JAKARTA – Survei Bank Indonesia pada 2021 mengungkapkan temuan menarik: 20% UMKM Indonesia mampu memitigasi dampak pandemi dengan melakukan digitalisasi usaha serta memanfaatkan media pemasaran online. Data sisi penawaran menunjukkan, adopsi transaksi nontunai seperti kartu debit dan uang elektronik meningkat pesat, antara lain tercermin melalui nominal transaksi QRIS pada Desember 2021 yang mencapai Rp27,7 triliun, meningkat 237% dari tahun sebelumnya.
Menjamurnya aktivitas pembelian, penjualan dan pemasaran online selama pandemi mendorong UMKM untuk mentransformasi usahanya berbasis online (digital). Misalnya, dengan bergabung ke dalam platform e-commerce atau online marketplace.
Pada Desember 2020, Bank Dunia bersama Shopee dalam “World Bank Indonesia Survey on Digital Merchant Shopee” menyurvei sekitar 15 ribu pengusaha yang tergabung dalam platform e-commerce (digital merchant). Sebagian besarnya adalah UMKM dengan nilai penjualan tahunan pada 2019 di bawah Rp50 miliar. Salah satu pertanyaan penting: bagaimana mereka mengatasi pandemi?
Kesimpulan survei menyatakan, UMKM mengaku bahwa digitalisasi terbukti menjadi faktor kunci untuk bertahan dan tumbuh di masa pandemi. Pengusaha yang berbasis digital jauh lebih tangguh dalam menghadapi pandemi dibandingkan dengan perusahaan yang sebagian besar menjalankan bisnis offline.
Bisnis mereka yang sempat tertekan juga pulih lebih cepat.
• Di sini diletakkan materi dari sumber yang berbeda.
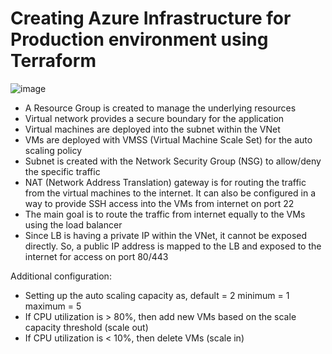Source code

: # Creating Azure Infrastructure for Production environment using Terraform

![image](https://github.com/user-attachments/assets/537480e7-a6bb-4c63-94bc-154d6d5a7ee8)


- A Resource Group is created to manage the underlying resources
- Virtual network provides a secure boundary for the application
- Virtual machines are deployed into the subnet within the VNet
- VMs are deployed with VMSS (Virtual Machine Scale Set) for the auto scaling policy
- Subnet is created with the Network Security Group (NSG) to allow/deny the specific traffic
- NAT (Network Address Translation) gateway is for routing the traffic from the virtual machines to the internet. It can also be configured in a way to provide SSH access into the VMs from internet on port 22
- The main goal is to route the traffic from internet equally to the VMs using the load balancer
- Since LB is having a private IP within the VNet, it cannot be exposed directly. So, a public IP address is mapped to the LB and exposed to the internet for access on port 80/443

Additional configuration:
- Setting up the auto scaling capacity as,
  default = 2
  minimum = 1
  maximum = 5
- If CPU utilization is > 80%, then add new VMs based on the scale capacity threshold (scale out)
- If CPU utilization is < 10%, then delete VMs (scale in)
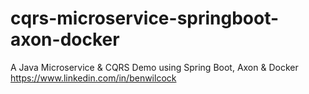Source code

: # cqrs-microservice-springboot-axon-docker
A Java Microservice &amp; CQRS Demo using Spring Boot, Axon &amp; Docker https://www.linkedin.com/in/benwilcock
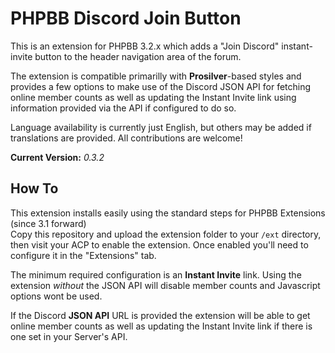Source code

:# PHPBB Discord Join Button 

This is an extension for PHPBB 3.2.x which adds a "Join Discord" instant-invite button to the header navigation area of the forum.  

The extension is compatible primarilly with **Prosilver**-based styles and provides a few options to make use of the Discord JSON API for fetching online member counts as well as updating the Instant Invite link using information provided via the API if configured to do so.  

Language availability is currently just English, but others may be added if translations are provided.  All contributions are welcome! 

**Current Version:** _0.3.2_  

## How To

This extension installs easily using the standard steps for PHPBB Extensions (since 3.1 forward)  
Copy this repository and upload the extension folder to your `/ext` directory, then visit your ACP to enable the extension. Once enabled you'll need to configure it in the "Extensions" tab.  

The minimum required configuration is an **Instant Invite** link. Using the extension *without* the JSON API will disable member counts and Javascript options wont be used.  

If the Discord **JSON API** URL is provided the extension will be able to get online member counts as well as updating the Instant Invite link if there is one set in your Server's API.

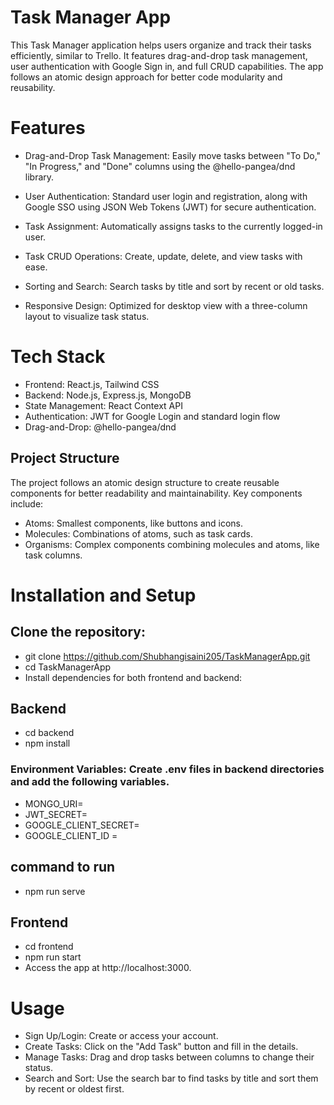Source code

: # Task Manager App

This Task Manager application helps users organize and track their tasks efficiently, similar to Trello. It features drag-and-drop task management, user authentication with Google Sign in, and full CRUD capabilities. The app follows an atomic design approach for better code modularity and reusability.

# Features
* Drag-and-Drop Task Management: Easily move tasks between "To Do," "In Progress," and "Done" columns using the @hello-pangea/dnd library.

* User Authentication: Standard user login and registration, along with Google SSO using JSON Web Tokens (JWT) for secure authentication.

* Task Assignment: Automatically assigns tasks to the currently logged-in user.

* Task CRUD Operations: Create, update, delete, and view tasks with ease.

* Sorting and Search: Search tasks by title and sort by recent or old tasks.

* Responsive Design: Optimized for desktop view with a three-column layout to visualize task status.

# Tech Stack
* Frontend: React.js, Tailwind CSS
* Backend: Node.js, Express.js, MongoDB
* State Management: React Context API
* Authentication: JWT for Google Login and standard login flow
* Drag-and-Drop: @hello-pangea/dnd

## Project Structure
The project follows an atomic design structure to create reusable components for better readability and maintainability. Key components include:

* Atoms: Smallest components, like buttons and icons.
* Molecules: Combinations of atoms, such as task cards.
* Organisms: Complex components combining molecules and atoms, like task columns.

# Installation and Setup
## Clone the repository:
* git clone https://github.com/Shubhangisaini205/TaskManagerApp.git
* cd TaskManagerApp
* Install dependencies for both frontend and backend:


## Backend
* cd backend
* npm install

### Environment Variables: Create .env files in backend directories and add the following variables.
* MONGO_URI=<MongoDB connection string>
* JWT_SECRET=<Your JWT secret>
* GOOGLE_CLIENT_SECRET=<Your Google client secret>
* GOOGLE_CLIENT_ID =<Your Google Client Id>

## command to run
* npm run serve


## Frontend
* cd frontend
* npm run start
* Access the app at http://localhost:3000.

# Usage
* Sign Up/Login: Create or access your account.
* Create Tasks: Click on the "Add Task" button and fill in the details.
* Manage Tasks: Drag and drop tasks between columns to change their status.
* Search and Sort: Use the search bar to find tasks by title and sort them by recent or oldest first.
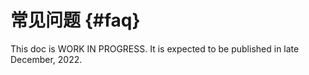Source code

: # 常见问题 {#faq}

This doc is WORK IN PROGRESS. It is expected to be published in late December, 2022.
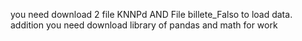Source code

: you need download 2 file KNNPd AND File billete_Falso to load data.
addition you need download library of pandas and math for work
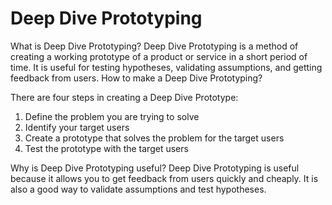 # Deep Dive Prototyping

What is Deep Dive Prototyping? Deep Dive Prototyping is a method of creating a working prototype of a product or service in a short period of time. It is useful for testing hypotheses, validating assumptions, and getting feedback from users. How to make a Deep Dive Prototyping?

There are four steps in creating a Deep Dive Prototype:

1. Define the problem you are trying to solve
2. Identify your target users
3. Create a prototype that solves the problem for the target users
4. Test the prototype with the target users

Why is Deep Dive Prototyping useful? Deep Dive Prototyping is useful because it allows you to get feedback from users quickly and cheaply. It is also a good way to validate assumptions and test hypotheses.
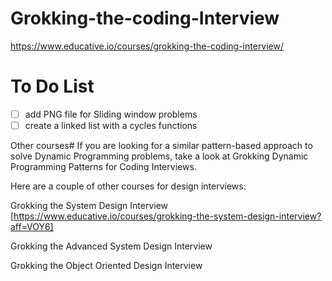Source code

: # Grokking-the-coding-Interview
https://www.educative.io/courses/grokking-the-coding-interview/

# To Do List
- [ ] add PNG file for Sliding window problems
- [ ] create a linked list with a cycles functions

Other courses#
If you are looking for a similar pattern-based approach to solve Dynamic Programming problems, take a look at Grokking Dynamic Programming Patterns for Coding Interviews.

Here are a couple of other courses for design interviews:

Grokking the System Design Interview [https://www.educative.io/courses/grokking-the-system-design-interview?aff=VOY6]

Grokking the Advanced System Design Interview

Grokking the Object Oriented Design Interview

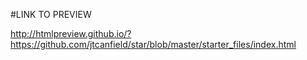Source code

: #LINK TO PREVIEW

http://htmlpreview.github.io/?https://github.com/jtcanfield/star/blob/master/starter_files/index.html
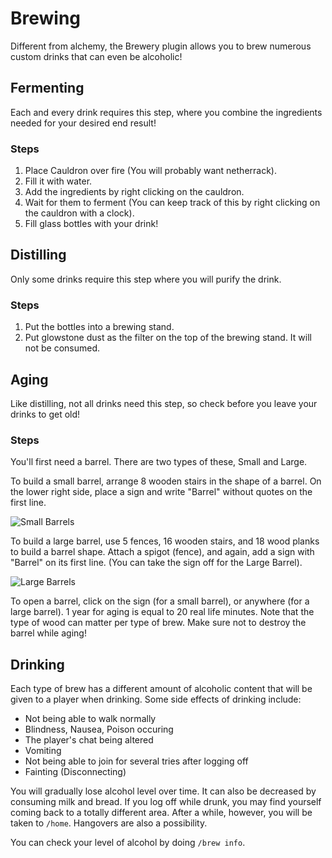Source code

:# Brewing

Different from alchemy, the Brewery plugin allows you to brew numerous custom drinks that can even be alcoholic!

## Fermenting

Each and every drink requires this step, where you combine the ingredients needed for your desired end result!

### Steps

1. Place Cauldron over fire (You will probably want netherrack).
2. Fill it with water.
3. Add the ingredients by right clicking on the cauldron.
4. Wait for them to ferment (You can keep track of this by right clicking on the cauldron with a clock).
5. Fill glass bottles with your drink!

## Distilling

Only some drinks require this step where you will purify the drink.

### Steps

1. Put the bottles into a brewing stand.
2. Put glowstone dust as the filter on the top of the brewing stand. It will not be consumed.

## Aging

Like distilling, not all drinks need this step, so check before you leave your drinks to get old!

### Steps

You'll first need a barrel. There are two types of these, Small and Large.

To build a small barrel, arrange 8 wooden stairs in the shape of a barrel. On the lower right side, place a sign and write "Barrel" without quotes on the first line.

![Small Barrels](https://camo.githubusercontent.com/3af194fed063f23137cbb729986c6862e8831091/68747470733a2f2f696d6775722e636f6d2f426b4e736935342e706e67 "Small Barrels")

To build a large barrel, use 5 fences, 16 wooden stairs, and 18 wood planks to build a barrel shape.
Attach a spigot (fence), and again, add a sign with "Barrel" on its first line. (You can take the sign off for the Large Barrel).

![Large Barrels](https://camo.githubusercontent.com/93016eb9a31ee78b44044009fb6723abca587179/68747470733a2f2f696d6775722e636f6d2f6b336834716a302e706e67 "Large Barrels")

To open a barrel, click on the sign (for a small barrel), or anywhere (for a large barrel). 1 year for aging is equal to 20 real life minutes. Note that the type of wood can matter per type of brew. Make sure not to destroy the barrel while aging!

## Drinking

Each type of brew has a different amount of alcoholic content that will be given to a player when drinking. Some side effects of drinking include:

- Not being able to walk normally
- Blindness, Nausea, Poison occuring
- The player's chat being altered
- Vomiting
- Not being able to join for several tries after logging off
- Fainting (Disconnecting)

You will gradually lose alcohol level over time. It can also be decreased by consuming milk and bread. If you log off while drunk, you may find yourself coming back to a totally different area. After a while, however, you will be taken to `/home`. Hangovers are also a possibility.

You can check your level of alcohol by doing `/brew info`.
Rata-rata, keseluruhan penjualan UMKM digital naik ke tingkat pra-pandemi sekitar enam bulan setelah puncak kasus pertama di Indonesia. Sementara pada kondisi yang sama, sebagian besar pengusaha berbasis offline justru masih mengalami penurunan penjualan lebih dari 20%.
Menurut survei yang sama, alasan mereka memilih bergabung dalam platform e-commerce karena dapat menjangkau pelanggan di seluruh negeri. Biaya promosi dan sewa tempat juga lebih hemat. Ongkos operasional lebih efisien lantaran jumlah karyawan lebih sedikit.
Semarak perdagangan melalui sistem digital ikut mendongkrak nilai transaksi ekonomi dan keuangan digital. Menurut Bank Indonesia, pada Januari 2022, transaksi uang elektronik tumbuh 66,7% (yoy) dan nilainya mencapai Rp34,6 triliun. Sementara nilai transaksi melalui digital banking tumbuh 62,8% (yoy) mencapai Rp4.314,3 triliun.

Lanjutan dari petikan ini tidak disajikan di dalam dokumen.